__Required work__
List all the lines in these records that hold "edges".

__Given records__

○ ○ ○ ○ ○ ○ ○

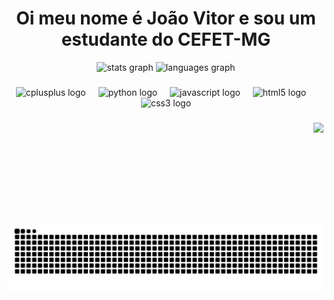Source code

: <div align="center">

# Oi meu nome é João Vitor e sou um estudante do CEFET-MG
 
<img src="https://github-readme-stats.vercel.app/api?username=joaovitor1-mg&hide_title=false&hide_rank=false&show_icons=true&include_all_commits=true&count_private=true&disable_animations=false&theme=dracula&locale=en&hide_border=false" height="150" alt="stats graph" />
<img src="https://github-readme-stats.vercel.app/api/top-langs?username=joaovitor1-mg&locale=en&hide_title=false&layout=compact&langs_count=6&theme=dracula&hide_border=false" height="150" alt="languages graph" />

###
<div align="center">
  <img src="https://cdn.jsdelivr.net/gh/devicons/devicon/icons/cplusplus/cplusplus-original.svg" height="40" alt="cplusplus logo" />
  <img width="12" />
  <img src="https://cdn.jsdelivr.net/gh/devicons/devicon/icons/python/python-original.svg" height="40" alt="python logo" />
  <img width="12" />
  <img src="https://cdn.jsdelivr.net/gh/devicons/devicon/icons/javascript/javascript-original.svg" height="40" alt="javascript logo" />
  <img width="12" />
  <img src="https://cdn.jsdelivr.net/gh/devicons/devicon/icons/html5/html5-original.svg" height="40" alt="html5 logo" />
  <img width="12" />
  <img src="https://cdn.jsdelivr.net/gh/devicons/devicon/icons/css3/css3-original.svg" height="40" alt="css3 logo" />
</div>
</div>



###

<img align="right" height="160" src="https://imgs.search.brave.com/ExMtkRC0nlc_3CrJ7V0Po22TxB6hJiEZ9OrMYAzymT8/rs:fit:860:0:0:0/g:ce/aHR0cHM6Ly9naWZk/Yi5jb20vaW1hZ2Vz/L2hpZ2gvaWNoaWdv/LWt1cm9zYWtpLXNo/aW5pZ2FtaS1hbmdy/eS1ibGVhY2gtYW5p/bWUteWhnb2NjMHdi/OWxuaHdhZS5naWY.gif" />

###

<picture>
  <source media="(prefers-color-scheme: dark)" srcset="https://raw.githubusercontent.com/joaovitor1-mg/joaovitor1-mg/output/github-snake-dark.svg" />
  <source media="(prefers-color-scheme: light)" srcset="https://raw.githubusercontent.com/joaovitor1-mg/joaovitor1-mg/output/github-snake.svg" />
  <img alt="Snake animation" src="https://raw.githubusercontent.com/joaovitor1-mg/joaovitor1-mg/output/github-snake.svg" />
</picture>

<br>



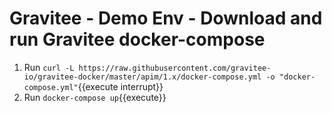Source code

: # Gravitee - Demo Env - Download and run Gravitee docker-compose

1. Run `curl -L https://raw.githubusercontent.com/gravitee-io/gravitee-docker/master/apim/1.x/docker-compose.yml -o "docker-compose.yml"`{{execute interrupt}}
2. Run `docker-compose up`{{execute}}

○ ○ ○ ○ ○ ○ ○

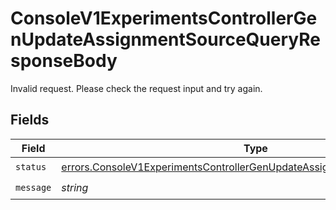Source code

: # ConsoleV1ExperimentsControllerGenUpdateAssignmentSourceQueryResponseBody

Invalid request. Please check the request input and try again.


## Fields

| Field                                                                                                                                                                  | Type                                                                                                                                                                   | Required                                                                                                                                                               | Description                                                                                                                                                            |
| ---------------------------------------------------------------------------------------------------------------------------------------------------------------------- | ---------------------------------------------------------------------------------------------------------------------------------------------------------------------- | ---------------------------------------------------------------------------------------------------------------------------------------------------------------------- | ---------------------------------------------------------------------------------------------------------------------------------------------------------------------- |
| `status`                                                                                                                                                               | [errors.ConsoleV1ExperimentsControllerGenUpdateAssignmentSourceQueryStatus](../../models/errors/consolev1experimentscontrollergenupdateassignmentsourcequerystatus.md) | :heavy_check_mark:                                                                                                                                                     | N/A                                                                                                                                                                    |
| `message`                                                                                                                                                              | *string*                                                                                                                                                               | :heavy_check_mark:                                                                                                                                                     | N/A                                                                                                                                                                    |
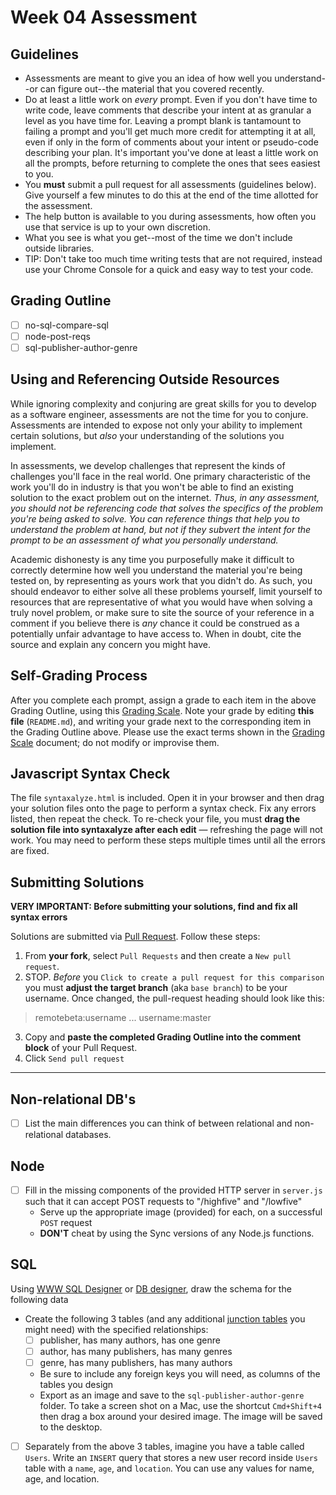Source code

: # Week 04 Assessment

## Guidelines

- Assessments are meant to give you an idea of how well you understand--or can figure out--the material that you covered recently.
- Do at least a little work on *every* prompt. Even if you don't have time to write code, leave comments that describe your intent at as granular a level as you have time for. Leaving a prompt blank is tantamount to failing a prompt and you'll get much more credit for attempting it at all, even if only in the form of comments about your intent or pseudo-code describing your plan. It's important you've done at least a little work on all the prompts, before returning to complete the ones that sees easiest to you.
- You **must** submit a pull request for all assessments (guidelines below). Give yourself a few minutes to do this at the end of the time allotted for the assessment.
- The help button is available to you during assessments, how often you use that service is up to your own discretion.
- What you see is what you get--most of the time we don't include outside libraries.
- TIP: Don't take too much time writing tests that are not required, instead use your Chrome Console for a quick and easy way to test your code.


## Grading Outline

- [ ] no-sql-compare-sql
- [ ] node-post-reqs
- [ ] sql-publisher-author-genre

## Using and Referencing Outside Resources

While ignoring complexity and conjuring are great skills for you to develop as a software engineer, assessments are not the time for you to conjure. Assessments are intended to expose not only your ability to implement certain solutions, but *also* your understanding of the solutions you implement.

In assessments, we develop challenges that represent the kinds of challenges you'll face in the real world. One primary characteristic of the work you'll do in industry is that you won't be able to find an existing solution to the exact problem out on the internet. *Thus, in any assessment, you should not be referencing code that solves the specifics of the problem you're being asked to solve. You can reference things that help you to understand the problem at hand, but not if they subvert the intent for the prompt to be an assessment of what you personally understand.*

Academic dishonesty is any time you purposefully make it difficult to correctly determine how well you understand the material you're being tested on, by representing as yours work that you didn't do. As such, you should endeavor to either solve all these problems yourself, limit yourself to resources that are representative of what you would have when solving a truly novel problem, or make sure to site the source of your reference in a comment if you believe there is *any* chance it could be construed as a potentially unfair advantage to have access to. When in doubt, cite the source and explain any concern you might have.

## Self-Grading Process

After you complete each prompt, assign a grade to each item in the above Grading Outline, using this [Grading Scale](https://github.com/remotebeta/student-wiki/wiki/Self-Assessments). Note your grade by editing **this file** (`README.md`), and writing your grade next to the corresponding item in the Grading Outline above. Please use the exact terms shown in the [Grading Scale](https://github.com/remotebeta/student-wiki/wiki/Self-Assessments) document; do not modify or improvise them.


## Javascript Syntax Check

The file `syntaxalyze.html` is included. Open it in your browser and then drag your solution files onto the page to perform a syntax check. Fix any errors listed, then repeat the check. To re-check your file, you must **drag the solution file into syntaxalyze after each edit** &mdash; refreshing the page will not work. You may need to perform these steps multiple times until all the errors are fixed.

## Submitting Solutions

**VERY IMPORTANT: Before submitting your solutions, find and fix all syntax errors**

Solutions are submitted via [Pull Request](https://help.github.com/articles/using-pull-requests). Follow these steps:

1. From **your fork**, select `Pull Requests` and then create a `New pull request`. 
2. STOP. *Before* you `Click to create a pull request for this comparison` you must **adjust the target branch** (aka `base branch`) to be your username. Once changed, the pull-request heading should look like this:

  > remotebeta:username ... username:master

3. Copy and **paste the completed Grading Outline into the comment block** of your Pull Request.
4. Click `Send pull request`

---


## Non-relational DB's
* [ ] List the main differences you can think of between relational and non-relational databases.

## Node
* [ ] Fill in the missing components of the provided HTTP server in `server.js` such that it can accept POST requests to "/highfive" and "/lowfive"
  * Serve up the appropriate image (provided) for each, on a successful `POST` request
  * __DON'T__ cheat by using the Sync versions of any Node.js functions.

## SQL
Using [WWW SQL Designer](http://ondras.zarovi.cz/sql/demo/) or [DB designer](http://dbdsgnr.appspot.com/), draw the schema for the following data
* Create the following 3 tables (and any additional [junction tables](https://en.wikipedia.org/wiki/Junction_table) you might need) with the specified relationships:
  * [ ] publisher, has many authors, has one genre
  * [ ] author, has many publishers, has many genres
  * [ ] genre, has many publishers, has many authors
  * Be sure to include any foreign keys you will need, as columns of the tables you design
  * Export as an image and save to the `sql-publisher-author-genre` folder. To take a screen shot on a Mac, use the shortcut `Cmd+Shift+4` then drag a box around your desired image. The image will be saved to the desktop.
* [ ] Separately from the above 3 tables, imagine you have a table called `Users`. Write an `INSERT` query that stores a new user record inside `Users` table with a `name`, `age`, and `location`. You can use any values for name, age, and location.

○ ○ ○ ○ ○ ○ ○

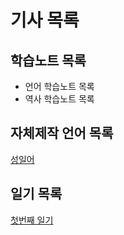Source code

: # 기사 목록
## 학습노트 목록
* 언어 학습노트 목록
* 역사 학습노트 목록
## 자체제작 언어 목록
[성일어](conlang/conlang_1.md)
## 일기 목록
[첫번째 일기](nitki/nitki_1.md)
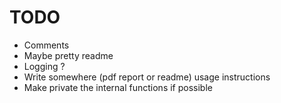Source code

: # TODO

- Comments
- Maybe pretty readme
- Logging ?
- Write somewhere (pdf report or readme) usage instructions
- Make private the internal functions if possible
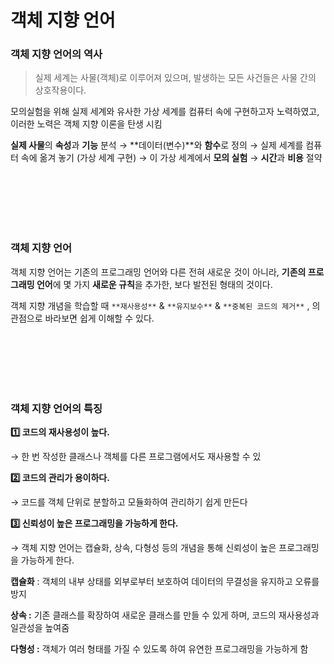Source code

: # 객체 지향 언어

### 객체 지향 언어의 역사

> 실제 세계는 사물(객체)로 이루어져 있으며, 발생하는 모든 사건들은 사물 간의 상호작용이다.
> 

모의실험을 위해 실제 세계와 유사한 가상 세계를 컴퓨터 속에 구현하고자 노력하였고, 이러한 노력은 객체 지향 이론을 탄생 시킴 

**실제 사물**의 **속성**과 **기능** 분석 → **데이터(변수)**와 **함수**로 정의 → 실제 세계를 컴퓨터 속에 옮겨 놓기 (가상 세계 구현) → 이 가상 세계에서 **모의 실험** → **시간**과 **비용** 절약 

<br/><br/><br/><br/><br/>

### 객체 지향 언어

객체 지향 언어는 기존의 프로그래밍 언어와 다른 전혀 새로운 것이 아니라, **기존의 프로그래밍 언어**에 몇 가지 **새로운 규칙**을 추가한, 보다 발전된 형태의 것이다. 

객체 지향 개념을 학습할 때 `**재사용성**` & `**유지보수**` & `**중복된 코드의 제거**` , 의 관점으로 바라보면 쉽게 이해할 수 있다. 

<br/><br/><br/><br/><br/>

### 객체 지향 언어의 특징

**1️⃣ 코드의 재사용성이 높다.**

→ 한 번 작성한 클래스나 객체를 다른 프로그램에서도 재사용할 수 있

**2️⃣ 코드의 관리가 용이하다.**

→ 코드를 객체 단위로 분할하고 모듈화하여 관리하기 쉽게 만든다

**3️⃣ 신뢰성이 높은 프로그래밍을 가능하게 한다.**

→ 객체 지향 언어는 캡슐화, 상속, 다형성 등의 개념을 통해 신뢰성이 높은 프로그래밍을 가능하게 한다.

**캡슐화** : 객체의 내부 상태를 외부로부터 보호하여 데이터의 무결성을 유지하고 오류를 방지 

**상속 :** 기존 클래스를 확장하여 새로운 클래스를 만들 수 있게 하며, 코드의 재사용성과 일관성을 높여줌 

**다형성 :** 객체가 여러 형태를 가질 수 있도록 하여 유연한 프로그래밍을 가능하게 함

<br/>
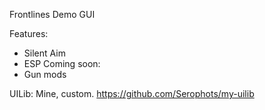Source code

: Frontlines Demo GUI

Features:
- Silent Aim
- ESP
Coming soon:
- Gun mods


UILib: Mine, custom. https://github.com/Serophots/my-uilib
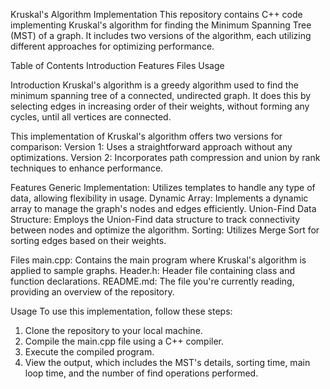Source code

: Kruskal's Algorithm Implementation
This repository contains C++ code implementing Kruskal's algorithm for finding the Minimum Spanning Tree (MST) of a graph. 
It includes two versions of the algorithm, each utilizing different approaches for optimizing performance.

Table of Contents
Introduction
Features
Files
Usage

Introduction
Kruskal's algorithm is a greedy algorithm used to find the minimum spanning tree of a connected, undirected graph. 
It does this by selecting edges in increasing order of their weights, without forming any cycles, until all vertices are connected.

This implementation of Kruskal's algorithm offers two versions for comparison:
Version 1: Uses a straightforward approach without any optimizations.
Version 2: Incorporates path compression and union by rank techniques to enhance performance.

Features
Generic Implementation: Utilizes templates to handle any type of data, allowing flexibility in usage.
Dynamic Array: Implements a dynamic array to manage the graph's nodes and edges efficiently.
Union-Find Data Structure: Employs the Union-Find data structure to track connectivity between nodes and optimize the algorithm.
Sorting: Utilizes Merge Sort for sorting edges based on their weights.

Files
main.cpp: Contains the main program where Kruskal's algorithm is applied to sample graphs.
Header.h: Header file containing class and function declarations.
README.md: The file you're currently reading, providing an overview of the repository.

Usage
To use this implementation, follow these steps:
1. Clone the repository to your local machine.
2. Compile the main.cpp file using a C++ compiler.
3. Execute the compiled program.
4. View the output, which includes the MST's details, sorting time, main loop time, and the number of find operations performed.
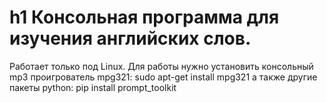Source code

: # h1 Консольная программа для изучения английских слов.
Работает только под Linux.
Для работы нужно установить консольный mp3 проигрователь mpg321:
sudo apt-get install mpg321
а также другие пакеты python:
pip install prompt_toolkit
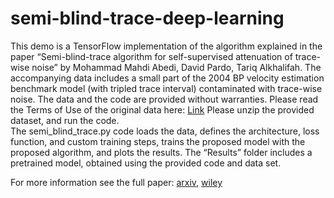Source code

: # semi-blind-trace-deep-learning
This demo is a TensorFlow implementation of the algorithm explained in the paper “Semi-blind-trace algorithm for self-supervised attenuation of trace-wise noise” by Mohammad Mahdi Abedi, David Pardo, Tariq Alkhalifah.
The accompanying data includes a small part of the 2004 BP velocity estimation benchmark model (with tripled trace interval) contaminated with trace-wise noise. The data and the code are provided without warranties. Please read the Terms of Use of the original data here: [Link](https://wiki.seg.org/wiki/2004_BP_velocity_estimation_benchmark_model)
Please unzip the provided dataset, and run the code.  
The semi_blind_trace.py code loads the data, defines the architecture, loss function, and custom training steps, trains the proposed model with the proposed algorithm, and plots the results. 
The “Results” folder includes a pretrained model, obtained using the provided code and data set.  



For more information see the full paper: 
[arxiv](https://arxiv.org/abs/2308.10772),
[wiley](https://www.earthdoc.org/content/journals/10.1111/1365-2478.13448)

○ ○ ○ ○ ○ ○ ○

__Response area__
It does this by selecting edges in increasing order of their weights, without forming any cycles, until all vertices are connected.
Dynamic Array: Implements a dynamic array to manage the graph's nodes and edges efficiently.
Sorting: Utilizes Merge Sort for sorting edges based on their weights.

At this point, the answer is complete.